§ Provided records:
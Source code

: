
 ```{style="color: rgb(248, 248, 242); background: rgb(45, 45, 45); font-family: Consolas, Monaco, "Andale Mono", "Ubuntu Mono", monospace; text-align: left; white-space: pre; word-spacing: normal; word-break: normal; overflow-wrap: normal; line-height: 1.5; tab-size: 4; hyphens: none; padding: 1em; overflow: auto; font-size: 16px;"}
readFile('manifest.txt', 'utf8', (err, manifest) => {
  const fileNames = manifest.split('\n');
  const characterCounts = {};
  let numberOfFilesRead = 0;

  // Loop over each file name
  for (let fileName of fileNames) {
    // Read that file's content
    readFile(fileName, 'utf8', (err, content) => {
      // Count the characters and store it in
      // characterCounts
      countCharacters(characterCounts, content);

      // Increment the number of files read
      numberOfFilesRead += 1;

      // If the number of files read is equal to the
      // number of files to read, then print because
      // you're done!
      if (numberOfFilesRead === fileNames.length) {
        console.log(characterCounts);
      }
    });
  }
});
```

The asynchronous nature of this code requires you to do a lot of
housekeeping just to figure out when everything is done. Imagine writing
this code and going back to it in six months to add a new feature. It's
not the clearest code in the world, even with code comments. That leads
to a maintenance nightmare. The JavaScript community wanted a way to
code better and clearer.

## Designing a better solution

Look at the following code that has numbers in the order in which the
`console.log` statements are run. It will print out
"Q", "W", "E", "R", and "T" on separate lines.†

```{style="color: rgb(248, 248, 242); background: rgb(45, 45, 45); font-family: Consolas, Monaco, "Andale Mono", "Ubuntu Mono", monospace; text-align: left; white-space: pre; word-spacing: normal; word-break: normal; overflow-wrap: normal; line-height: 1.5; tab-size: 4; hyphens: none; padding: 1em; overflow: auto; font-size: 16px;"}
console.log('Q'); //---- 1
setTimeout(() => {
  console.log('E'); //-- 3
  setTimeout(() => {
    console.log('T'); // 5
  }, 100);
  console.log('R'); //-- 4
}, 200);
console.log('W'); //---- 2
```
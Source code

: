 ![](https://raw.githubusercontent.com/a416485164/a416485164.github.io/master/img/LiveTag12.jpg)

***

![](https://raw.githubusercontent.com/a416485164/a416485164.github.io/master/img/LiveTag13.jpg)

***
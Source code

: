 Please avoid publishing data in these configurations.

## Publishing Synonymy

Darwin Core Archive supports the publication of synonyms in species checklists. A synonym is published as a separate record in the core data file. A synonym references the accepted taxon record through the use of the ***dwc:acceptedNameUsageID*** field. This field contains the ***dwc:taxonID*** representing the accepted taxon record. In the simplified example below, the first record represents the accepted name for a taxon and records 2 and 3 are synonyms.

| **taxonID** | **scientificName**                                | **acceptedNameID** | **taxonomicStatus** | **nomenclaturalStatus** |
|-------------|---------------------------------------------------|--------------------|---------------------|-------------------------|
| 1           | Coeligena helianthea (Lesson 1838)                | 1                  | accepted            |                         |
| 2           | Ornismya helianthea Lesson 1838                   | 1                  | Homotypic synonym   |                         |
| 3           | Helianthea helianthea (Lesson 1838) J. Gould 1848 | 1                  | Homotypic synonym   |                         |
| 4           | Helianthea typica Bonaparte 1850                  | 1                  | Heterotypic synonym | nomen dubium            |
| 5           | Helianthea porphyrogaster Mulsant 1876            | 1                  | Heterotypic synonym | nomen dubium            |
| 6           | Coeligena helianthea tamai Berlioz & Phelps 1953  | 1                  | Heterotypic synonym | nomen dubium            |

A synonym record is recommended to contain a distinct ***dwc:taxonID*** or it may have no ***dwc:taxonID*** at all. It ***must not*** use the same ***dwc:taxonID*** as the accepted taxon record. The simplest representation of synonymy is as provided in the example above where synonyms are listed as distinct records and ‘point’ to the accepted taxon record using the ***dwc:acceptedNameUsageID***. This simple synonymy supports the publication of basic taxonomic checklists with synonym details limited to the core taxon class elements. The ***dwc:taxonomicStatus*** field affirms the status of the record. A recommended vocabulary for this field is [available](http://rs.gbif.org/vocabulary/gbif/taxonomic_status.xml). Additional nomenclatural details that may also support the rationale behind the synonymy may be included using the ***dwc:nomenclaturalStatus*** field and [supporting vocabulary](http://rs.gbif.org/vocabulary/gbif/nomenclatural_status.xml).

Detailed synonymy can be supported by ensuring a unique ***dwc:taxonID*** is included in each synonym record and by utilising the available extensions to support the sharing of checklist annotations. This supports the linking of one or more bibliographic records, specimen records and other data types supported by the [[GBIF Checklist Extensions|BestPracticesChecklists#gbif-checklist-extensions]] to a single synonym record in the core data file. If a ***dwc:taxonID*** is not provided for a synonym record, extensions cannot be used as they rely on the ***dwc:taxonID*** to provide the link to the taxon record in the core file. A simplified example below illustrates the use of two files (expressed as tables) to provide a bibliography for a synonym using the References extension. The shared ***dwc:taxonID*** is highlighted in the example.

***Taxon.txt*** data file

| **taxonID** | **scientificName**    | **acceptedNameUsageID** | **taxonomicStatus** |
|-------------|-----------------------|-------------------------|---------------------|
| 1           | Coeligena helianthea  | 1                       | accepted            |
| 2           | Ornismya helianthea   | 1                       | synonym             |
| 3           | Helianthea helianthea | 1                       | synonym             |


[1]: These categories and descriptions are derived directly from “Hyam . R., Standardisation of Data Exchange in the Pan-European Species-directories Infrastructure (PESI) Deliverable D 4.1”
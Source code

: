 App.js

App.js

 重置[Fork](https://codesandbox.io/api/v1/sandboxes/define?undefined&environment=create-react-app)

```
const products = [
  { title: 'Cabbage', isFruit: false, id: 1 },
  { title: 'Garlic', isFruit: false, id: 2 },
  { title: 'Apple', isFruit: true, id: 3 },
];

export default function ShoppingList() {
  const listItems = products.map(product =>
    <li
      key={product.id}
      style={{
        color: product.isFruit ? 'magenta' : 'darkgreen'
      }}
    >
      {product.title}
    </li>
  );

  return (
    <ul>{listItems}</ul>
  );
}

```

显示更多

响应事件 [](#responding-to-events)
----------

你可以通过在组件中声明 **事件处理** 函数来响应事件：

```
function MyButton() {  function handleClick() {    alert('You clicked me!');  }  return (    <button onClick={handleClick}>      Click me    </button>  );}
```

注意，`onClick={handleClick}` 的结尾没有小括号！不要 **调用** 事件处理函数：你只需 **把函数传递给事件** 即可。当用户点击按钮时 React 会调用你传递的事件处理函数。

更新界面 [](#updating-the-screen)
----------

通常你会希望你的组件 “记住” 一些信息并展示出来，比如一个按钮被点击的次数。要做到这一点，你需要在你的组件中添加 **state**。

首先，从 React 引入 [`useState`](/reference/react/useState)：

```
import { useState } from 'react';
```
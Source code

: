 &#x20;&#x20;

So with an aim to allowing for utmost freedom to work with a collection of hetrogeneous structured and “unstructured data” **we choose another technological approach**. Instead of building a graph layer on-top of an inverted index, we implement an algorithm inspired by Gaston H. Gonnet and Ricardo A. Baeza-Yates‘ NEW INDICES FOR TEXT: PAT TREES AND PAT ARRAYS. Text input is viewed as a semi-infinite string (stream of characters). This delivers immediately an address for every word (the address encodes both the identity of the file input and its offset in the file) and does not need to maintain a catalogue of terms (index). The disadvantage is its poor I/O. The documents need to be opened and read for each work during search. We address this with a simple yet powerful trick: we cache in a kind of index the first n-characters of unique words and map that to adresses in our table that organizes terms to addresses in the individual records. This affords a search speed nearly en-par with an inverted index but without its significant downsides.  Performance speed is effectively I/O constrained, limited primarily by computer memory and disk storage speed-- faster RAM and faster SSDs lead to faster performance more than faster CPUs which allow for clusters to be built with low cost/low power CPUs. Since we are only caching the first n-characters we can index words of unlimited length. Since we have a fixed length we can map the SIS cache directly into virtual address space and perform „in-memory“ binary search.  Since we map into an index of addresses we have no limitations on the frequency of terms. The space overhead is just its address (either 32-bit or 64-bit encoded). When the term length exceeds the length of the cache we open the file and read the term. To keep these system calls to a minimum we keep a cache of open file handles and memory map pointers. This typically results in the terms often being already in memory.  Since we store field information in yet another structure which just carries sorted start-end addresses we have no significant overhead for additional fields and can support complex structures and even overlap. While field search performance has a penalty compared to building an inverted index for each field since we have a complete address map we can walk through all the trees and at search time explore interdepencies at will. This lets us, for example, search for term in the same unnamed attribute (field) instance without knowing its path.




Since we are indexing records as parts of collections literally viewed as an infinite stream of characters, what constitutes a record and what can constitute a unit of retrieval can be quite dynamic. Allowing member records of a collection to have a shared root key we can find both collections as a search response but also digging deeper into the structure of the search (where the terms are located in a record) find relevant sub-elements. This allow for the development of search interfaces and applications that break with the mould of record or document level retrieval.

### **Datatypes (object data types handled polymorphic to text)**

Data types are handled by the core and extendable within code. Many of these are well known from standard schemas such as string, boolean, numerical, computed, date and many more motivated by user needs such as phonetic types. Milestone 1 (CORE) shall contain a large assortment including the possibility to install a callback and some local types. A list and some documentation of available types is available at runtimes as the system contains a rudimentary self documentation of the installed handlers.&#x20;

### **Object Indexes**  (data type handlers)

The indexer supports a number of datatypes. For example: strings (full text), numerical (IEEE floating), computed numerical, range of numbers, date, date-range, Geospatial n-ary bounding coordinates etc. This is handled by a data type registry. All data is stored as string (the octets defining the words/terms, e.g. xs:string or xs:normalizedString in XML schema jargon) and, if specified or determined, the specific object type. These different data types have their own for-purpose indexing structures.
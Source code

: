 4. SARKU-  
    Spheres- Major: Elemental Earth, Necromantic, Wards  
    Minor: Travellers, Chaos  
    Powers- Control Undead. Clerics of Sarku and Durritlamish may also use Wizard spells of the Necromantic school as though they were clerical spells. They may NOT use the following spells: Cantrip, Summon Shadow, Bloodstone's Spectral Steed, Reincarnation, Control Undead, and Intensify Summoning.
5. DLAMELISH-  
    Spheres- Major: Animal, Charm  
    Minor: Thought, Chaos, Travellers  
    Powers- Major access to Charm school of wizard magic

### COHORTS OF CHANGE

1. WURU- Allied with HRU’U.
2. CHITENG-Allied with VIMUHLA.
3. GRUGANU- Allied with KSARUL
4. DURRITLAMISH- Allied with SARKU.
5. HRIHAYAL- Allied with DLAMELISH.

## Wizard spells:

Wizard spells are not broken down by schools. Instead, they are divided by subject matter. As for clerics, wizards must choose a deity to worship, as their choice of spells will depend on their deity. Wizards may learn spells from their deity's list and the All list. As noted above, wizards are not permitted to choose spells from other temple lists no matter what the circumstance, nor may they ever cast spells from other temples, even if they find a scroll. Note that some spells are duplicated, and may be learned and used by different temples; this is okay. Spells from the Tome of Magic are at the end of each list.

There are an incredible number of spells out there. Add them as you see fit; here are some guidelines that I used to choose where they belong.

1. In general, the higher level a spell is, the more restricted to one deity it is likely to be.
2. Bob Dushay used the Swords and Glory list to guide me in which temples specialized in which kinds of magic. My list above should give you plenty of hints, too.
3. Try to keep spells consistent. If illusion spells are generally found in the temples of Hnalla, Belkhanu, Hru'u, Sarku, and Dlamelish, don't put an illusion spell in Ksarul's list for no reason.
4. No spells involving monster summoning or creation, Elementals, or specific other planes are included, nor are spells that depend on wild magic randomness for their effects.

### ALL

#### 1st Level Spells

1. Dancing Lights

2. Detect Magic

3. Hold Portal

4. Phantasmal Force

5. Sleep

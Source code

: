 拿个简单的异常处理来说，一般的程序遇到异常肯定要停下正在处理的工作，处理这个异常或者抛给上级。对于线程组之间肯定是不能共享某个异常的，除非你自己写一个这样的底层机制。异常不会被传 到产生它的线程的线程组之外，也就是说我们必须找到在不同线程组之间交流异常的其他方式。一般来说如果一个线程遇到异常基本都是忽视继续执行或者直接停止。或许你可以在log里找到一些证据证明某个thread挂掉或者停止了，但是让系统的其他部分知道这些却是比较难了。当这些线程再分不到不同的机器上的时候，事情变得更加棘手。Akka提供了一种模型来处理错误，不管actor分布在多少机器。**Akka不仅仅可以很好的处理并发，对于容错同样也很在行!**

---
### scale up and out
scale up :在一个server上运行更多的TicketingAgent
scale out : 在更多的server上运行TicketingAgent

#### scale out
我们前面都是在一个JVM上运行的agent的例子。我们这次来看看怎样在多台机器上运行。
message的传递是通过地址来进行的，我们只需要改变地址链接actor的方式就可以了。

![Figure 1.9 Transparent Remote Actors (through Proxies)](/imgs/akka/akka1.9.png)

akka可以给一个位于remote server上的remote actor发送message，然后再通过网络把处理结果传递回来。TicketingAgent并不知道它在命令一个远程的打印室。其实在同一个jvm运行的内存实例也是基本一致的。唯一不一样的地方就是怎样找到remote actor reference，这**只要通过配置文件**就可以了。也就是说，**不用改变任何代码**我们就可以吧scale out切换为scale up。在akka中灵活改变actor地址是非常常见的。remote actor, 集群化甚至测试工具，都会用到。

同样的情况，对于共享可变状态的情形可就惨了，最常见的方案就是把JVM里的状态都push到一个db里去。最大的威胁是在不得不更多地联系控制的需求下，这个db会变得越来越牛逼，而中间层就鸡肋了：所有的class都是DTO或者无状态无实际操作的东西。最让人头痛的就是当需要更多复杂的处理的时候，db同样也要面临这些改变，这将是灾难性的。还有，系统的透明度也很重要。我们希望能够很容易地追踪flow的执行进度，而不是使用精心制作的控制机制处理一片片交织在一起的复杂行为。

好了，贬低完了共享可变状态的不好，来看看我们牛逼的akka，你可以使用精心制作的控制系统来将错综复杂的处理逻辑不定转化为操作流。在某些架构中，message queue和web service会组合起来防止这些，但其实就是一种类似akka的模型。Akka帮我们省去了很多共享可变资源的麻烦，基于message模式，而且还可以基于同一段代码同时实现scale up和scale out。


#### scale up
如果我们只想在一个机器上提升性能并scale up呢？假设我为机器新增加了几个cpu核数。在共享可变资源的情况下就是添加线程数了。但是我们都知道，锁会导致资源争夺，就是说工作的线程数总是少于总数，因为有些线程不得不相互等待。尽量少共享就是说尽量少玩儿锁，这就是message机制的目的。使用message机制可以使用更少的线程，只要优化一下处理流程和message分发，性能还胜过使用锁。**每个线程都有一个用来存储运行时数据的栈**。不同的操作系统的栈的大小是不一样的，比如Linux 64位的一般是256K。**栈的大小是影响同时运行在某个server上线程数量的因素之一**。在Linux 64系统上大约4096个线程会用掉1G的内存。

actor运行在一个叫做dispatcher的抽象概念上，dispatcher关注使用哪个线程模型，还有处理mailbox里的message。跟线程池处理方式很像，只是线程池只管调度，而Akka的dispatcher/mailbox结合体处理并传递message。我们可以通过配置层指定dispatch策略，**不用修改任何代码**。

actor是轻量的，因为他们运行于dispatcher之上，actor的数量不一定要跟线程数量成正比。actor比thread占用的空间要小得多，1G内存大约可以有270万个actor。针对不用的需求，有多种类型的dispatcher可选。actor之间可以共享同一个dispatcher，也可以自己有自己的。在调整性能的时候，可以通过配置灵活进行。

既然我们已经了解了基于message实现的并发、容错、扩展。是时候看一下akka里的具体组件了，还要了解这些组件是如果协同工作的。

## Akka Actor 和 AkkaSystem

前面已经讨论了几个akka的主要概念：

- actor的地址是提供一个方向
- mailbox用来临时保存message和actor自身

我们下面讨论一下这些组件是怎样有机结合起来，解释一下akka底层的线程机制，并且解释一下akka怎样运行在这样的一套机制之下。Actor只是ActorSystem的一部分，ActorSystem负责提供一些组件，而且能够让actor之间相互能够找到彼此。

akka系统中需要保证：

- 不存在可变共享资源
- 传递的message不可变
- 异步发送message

§ Directions for this task: From the entries above, show each line that includes the string "temples".

§ Finished exercise:
Wizard spells are not broken down by schools. Instead, they are divided by subject matter. As for clerics, wizards must choose a deity to worship, as their choice of spells will depend on their deity. Wizards may learn spells from their deity's list and the All list. As noted above, wizards are not permitted to choose spells from other temple lists no matter what the circumstance, nor may they ever cast spells from other temples, even if they find a scroll. Note that some spells are duplicated, and may be learned and used by different temples; this is okay. Spells from the Tome of Magic are at the end of each list.
2. Bob Dushay used the Swords and Glory list to guide me in which temples specialized in which kinds of magic. My list above should give you plenty of hints, too.
3. Try to keep spells consistent. If illusion spells are generally found in the temples of Hnalla, Belkhanu, Hru'u, Sarku, and Dlamelish, don't put an illusion spell in Ksarul's list for no reason.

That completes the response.